#### [Problem details]
Pictures stay out. Extract the lines below from the first one through the line with "### Input Body Parameters", both included.

#### [Data records]

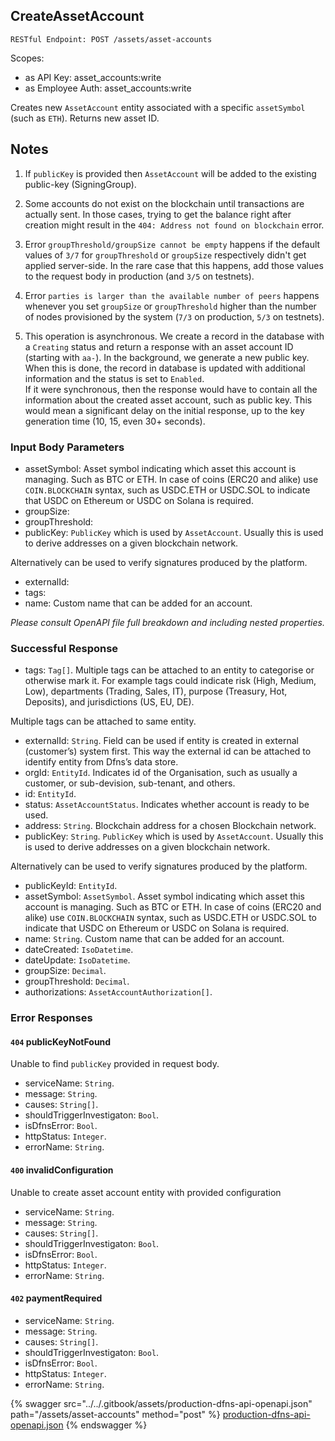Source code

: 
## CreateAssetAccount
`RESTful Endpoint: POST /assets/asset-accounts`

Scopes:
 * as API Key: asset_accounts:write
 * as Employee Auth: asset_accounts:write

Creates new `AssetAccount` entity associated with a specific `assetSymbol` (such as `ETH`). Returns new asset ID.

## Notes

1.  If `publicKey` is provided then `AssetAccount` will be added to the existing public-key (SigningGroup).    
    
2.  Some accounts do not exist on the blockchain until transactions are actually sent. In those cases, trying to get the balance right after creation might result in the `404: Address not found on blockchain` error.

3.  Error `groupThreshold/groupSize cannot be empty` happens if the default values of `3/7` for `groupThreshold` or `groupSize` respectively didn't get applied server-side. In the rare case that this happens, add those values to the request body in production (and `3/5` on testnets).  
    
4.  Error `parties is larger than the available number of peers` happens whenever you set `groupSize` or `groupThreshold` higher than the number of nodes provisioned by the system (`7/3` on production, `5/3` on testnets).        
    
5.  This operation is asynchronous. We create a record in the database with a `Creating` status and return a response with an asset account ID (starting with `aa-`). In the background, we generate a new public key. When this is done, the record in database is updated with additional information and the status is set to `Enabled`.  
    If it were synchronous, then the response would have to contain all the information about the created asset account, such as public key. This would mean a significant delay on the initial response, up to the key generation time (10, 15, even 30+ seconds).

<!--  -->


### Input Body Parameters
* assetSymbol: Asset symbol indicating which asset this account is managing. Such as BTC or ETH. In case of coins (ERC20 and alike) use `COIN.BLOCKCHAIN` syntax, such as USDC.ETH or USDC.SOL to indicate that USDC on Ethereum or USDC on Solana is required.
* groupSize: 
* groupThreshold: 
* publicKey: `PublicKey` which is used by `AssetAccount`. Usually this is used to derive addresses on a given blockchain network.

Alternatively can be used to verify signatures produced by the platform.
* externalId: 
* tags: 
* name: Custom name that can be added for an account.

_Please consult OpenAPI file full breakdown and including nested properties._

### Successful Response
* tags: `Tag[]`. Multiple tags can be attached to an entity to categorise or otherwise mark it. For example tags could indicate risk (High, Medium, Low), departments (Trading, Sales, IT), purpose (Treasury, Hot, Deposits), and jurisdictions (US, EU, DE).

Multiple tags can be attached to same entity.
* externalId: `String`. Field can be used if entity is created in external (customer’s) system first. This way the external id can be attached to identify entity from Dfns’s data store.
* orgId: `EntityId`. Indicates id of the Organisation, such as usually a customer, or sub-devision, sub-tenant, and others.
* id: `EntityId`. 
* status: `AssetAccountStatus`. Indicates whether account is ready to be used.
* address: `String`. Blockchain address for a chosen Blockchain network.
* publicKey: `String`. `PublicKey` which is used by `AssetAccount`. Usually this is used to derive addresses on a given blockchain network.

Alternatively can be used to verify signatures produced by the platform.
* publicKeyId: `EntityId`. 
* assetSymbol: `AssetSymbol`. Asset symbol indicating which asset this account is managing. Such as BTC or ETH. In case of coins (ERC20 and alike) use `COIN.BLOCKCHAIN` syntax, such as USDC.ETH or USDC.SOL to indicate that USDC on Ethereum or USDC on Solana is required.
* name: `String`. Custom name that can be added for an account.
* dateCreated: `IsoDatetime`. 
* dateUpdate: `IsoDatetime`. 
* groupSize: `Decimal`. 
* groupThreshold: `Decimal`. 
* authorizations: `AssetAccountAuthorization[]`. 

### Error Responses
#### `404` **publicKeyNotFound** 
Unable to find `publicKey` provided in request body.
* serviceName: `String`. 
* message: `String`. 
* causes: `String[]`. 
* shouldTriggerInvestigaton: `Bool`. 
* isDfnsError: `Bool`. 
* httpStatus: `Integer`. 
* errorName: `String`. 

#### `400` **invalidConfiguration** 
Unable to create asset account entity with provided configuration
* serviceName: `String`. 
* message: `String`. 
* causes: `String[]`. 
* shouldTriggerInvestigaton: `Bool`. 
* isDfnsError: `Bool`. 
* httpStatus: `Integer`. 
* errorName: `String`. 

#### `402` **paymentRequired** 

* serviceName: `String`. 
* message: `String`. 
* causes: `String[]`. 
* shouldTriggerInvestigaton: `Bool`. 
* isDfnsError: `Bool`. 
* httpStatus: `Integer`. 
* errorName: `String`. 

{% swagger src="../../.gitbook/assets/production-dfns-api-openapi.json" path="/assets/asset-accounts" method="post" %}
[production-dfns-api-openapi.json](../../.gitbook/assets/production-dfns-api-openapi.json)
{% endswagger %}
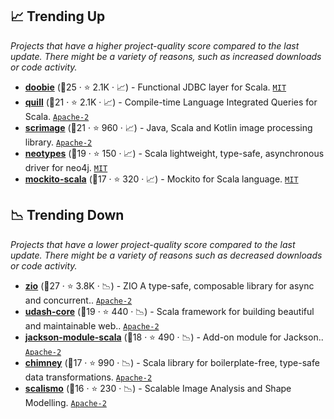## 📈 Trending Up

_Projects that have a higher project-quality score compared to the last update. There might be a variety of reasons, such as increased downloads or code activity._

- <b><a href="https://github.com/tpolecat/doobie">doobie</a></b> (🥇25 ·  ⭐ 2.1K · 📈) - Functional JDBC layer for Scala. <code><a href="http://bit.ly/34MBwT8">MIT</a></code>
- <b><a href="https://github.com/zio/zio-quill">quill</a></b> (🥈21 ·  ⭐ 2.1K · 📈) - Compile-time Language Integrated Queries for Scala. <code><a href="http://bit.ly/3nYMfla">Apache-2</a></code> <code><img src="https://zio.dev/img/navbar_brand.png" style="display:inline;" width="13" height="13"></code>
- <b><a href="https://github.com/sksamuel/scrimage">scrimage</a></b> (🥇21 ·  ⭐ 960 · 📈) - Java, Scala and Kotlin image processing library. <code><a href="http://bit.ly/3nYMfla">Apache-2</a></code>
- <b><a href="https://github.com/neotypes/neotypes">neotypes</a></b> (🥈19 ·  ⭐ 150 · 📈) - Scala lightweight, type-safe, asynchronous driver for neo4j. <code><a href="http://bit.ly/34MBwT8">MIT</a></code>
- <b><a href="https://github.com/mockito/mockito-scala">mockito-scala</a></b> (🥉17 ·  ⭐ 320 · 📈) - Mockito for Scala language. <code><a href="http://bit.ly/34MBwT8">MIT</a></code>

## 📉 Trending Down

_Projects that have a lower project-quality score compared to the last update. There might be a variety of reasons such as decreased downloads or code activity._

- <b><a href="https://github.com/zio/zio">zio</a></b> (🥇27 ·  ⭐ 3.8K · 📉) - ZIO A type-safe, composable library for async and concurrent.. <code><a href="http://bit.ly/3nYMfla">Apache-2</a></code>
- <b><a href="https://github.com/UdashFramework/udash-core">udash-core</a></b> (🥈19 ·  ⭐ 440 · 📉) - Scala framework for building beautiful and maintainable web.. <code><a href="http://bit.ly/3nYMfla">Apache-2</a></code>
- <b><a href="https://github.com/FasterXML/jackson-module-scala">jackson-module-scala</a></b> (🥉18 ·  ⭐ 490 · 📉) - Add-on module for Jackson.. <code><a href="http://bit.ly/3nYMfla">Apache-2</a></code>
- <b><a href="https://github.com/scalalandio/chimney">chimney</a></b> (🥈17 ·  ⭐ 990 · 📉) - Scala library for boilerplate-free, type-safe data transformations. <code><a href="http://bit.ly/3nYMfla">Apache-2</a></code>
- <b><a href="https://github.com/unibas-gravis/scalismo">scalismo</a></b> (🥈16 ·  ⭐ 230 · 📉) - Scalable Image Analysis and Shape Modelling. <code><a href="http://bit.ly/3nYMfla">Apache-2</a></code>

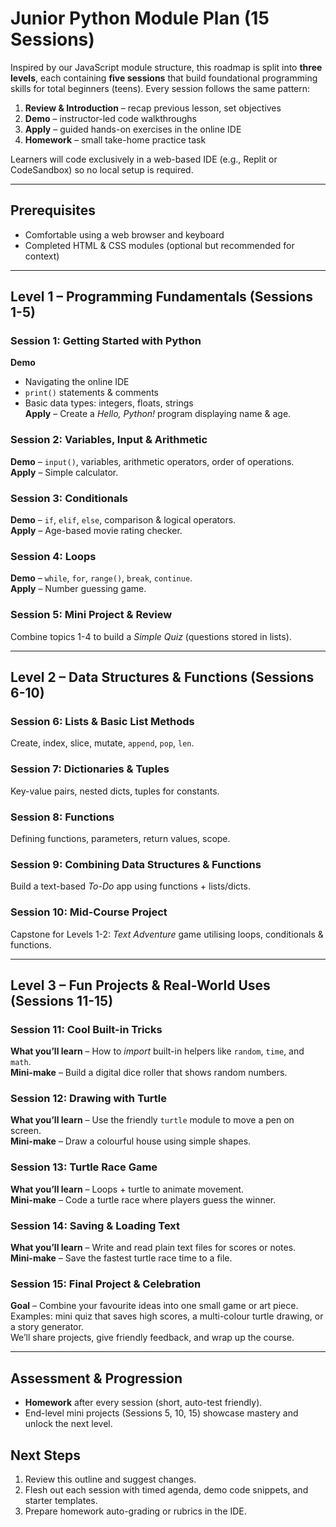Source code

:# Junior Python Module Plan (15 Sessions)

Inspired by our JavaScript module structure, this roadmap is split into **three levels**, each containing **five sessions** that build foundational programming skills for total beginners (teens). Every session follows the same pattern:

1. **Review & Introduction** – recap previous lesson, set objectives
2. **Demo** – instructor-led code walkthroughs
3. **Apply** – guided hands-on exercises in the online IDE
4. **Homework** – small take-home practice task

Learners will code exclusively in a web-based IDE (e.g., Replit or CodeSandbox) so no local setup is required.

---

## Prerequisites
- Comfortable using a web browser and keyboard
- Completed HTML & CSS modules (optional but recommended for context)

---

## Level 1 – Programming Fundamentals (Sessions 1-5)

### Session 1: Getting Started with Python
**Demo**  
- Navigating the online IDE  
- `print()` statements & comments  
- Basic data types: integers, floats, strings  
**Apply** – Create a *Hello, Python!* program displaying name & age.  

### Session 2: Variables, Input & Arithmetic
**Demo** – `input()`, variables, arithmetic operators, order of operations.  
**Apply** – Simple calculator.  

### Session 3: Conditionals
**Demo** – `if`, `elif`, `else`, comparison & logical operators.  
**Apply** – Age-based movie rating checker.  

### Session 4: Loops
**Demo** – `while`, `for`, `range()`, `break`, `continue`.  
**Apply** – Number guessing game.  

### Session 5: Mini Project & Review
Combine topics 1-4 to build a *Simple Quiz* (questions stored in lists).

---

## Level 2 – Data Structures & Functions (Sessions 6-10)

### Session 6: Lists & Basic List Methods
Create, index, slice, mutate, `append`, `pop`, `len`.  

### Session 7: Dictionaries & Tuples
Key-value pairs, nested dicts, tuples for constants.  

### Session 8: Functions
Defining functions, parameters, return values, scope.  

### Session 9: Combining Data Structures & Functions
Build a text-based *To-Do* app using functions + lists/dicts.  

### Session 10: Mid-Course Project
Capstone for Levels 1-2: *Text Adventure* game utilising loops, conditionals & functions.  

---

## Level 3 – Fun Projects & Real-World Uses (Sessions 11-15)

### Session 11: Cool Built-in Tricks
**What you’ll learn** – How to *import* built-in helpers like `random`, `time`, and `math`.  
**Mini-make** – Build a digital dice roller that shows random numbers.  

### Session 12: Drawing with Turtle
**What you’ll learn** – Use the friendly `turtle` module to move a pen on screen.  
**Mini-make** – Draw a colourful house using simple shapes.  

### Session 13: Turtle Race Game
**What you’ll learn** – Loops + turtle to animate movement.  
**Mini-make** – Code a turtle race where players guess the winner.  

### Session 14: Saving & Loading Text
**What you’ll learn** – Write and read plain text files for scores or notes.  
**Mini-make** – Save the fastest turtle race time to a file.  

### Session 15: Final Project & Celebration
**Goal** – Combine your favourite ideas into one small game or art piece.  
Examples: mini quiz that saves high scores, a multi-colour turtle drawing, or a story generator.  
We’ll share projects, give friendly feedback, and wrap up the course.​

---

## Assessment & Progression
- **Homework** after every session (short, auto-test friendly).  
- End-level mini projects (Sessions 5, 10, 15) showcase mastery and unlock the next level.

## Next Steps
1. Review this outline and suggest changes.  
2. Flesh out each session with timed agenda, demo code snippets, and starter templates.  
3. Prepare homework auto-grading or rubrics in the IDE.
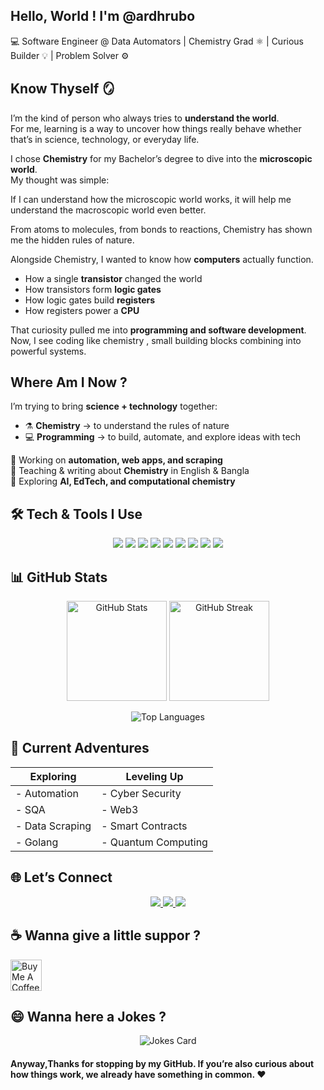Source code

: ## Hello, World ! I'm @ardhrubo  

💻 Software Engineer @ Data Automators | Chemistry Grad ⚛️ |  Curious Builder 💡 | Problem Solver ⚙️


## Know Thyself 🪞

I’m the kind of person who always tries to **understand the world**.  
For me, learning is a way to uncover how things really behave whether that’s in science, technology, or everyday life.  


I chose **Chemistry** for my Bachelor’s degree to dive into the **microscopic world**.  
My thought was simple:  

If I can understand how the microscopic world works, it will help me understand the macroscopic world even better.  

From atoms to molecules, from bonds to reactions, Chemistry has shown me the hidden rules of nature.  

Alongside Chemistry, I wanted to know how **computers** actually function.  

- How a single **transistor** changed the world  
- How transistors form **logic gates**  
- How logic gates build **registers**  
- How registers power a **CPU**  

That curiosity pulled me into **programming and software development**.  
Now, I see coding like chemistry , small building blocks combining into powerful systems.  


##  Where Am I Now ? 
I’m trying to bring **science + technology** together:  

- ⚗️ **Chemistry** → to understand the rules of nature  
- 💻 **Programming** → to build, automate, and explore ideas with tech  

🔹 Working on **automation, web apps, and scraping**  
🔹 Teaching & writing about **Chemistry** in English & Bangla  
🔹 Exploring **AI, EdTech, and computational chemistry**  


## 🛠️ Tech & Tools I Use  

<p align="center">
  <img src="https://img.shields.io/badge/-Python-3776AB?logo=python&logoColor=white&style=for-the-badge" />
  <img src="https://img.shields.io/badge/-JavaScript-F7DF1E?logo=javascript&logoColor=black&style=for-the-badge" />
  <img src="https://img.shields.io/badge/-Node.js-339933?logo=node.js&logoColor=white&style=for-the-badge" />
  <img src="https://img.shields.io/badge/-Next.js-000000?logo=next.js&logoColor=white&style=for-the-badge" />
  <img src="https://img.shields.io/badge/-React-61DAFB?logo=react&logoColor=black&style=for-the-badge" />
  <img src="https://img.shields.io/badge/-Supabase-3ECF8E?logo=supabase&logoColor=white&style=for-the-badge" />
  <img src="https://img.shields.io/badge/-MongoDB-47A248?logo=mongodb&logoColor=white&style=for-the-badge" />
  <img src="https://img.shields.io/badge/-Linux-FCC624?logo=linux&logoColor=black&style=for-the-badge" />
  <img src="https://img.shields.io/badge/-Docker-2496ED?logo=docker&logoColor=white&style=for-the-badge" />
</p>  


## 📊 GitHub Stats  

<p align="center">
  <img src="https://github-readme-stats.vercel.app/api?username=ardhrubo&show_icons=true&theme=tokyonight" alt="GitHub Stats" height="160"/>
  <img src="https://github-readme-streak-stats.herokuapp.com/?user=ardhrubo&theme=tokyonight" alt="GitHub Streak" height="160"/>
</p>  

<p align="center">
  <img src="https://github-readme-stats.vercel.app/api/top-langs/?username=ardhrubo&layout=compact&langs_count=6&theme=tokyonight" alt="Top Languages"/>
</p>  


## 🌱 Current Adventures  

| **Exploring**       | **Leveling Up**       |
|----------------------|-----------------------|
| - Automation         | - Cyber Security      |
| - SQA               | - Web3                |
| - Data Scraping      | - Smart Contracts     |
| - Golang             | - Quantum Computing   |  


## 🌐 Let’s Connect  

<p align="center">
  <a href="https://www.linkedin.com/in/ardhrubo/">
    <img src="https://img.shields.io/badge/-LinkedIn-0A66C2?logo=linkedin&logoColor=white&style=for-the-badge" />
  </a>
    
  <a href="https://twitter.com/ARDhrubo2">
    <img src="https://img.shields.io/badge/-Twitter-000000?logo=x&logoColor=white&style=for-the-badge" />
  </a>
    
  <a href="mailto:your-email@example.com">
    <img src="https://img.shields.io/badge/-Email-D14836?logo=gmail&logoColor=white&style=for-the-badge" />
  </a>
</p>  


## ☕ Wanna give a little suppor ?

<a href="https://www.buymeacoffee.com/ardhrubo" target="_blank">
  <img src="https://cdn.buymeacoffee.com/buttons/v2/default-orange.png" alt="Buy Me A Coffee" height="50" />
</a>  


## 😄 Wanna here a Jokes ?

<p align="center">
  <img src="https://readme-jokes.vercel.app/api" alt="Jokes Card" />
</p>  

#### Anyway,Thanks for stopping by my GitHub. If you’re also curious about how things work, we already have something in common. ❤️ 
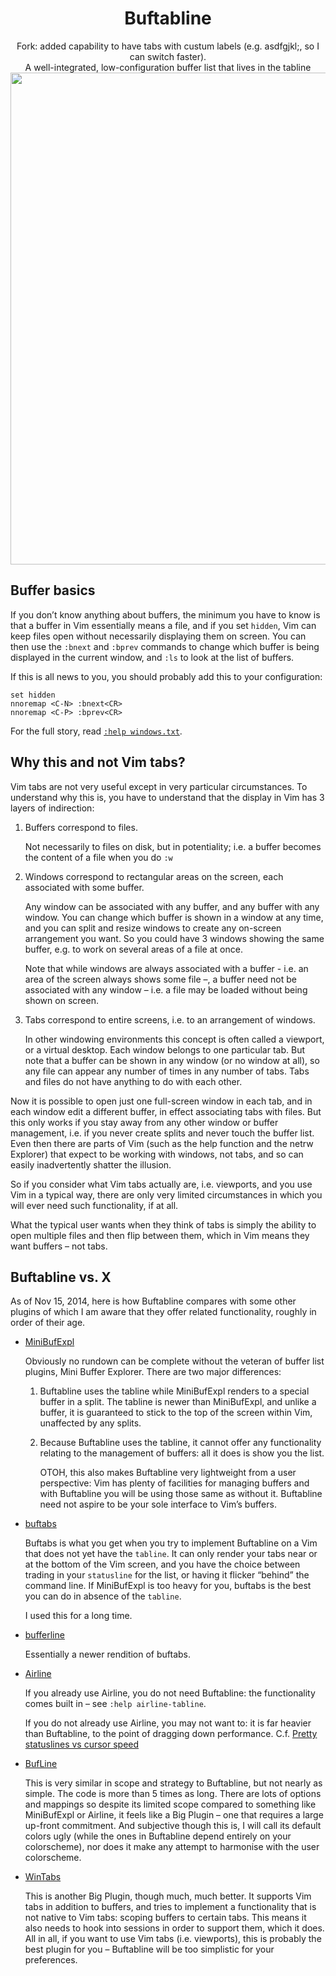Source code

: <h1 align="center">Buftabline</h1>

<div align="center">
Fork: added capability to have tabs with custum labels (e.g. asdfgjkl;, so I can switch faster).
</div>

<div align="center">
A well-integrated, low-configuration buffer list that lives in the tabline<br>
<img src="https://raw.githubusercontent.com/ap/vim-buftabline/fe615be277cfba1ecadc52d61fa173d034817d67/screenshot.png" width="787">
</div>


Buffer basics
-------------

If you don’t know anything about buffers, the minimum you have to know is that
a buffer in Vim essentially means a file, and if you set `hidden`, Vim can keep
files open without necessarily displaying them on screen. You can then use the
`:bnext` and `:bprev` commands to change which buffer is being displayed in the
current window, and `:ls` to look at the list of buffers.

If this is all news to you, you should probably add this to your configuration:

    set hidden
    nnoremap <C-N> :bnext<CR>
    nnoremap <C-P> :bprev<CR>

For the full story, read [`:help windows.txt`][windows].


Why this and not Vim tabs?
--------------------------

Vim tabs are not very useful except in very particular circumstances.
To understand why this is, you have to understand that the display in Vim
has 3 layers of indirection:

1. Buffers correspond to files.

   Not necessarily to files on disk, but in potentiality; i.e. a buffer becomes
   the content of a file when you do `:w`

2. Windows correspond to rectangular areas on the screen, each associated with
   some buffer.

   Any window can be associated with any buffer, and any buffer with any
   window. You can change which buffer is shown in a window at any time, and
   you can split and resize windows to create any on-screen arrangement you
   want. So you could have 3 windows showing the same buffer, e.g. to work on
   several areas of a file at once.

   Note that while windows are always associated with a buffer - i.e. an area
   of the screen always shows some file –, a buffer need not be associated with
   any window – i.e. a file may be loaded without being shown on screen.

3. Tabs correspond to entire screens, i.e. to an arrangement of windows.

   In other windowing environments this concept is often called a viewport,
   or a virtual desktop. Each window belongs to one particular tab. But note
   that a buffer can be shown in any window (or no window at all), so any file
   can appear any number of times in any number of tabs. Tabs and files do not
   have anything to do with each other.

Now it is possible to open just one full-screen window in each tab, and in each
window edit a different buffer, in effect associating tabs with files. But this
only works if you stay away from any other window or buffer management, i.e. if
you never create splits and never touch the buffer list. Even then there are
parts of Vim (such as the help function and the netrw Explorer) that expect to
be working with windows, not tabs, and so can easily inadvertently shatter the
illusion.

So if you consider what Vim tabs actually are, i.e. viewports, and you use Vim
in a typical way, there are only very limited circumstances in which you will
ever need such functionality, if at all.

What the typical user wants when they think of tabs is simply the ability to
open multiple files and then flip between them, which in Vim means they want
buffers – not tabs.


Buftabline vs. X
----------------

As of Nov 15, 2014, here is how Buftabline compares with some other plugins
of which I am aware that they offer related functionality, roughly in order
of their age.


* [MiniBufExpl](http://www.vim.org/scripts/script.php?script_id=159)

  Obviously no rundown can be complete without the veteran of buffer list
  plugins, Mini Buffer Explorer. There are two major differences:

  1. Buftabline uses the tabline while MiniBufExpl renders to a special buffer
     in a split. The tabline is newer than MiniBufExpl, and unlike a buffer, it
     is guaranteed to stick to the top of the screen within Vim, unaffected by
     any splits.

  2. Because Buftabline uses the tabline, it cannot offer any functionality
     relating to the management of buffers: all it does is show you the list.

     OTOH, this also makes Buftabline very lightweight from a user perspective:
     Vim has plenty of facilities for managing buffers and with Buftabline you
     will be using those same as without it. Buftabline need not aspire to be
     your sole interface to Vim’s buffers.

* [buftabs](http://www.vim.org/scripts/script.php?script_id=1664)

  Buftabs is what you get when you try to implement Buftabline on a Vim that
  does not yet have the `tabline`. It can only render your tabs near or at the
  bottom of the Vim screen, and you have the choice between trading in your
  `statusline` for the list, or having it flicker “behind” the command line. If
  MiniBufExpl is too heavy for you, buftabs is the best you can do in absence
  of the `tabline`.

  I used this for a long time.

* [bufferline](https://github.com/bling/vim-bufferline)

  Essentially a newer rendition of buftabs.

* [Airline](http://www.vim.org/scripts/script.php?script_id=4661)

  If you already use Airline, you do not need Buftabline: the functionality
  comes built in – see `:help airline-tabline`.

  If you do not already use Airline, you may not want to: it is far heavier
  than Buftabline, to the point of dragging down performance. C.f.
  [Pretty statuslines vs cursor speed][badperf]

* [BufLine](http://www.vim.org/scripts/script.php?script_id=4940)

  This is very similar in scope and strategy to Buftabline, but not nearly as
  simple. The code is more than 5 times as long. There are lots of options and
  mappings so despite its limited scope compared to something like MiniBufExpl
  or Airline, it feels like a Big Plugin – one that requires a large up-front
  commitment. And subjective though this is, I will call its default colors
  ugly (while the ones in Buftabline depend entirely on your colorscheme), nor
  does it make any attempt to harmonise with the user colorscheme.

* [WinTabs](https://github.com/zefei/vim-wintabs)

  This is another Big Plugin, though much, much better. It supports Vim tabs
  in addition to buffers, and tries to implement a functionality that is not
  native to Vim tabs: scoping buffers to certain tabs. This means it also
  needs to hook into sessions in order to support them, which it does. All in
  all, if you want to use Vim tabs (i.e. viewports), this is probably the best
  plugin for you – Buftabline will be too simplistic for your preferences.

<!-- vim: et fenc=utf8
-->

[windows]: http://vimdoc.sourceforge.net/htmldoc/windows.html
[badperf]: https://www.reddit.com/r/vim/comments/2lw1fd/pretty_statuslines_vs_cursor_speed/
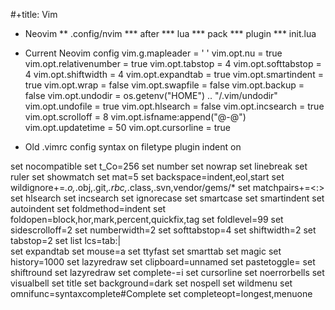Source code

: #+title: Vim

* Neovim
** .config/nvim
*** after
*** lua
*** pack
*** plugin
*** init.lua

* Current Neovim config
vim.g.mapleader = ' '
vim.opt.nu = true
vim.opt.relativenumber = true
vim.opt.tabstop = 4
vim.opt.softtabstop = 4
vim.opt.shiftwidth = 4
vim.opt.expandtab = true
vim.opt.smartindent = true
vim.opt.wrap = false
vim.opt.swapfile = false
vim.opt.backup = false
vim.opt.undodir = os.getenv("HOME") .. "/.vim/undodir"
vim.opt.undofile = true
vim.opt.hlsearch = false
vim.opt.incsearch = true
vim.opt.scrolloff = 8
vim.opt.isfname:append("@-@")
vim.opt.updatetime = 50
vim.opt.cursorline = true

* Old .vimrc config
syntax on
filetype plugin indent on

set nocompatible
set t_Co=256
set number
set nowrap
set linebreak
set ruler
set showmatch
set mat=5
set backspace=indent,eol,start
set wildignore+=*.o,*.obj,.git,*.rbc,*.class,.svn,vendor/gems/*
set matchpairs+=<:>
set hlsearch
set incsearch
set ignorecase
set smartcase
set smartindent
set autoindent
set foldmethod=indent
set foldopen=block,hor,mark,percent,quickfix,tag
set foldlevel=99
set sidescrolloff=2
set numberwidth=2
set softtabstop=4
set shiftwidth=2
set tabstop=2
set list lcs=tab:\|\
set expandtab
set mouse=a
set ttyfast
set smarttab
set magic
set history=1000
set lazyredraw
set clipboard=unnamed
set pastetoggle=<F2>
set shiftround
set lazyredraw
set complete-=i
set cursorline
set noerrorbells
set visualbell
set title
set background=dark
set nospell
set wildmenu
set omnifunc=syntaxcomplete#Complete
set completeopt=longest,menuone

#### [Written reply]
Source code

: 
## CreateAssetAccount
`RESTful Endpoint: POST /assets/asset-accounts`

Scopes:
 * as API Key: asset_accounts:write
 * as Employee Auth: asset_accounts:write

Creates new `AssetAccount` entity associated with a specific `assetSymbol` (such as `ETH`). Returns new asset ID.

## Notes

1.  If `publicKey` is provided then `AssetAccount` will be added to the existing public-key (SigningGroup).    
    
2.  Some accounts do not exist on the blockchain until transactions are actually sent. In those cases, trying to get the balance right after creation might result in the `404: Address not found on blockchain` error.

3.  Error `groupThreshold/groupSize cannot be empty` happens if the default values of `3/7` for `groupThreshold` or `groupSize` respectively didn't get applied server-side. In the rare case that this happens, add those values to the request body in production (and `3/5` on testnets).  
    
4.  Error `parties is larger than the available number of peers` happens whenever you set `groupSize` or `groupThreshold` higher than the number of nodes provisioned by the system (`7/3` on production, `5/3` on testnets).        
    
5.  This operation is asynchronous. We create a record in the database with a `Creating` status and return a response with an asset account ID (starting with `aa-`). In the background, we generate a new public key. When this is done, the record in database is updated with additional information and the status is set to `Enabled`.  
    If it were synchronous, then the response would have to contain all the information about the created asset account, such as public key. This would mean a significant delay on the initial response, up to the key generation time (10, 15, even 30+ seconds).

<!--  -->


### Input Body Parameters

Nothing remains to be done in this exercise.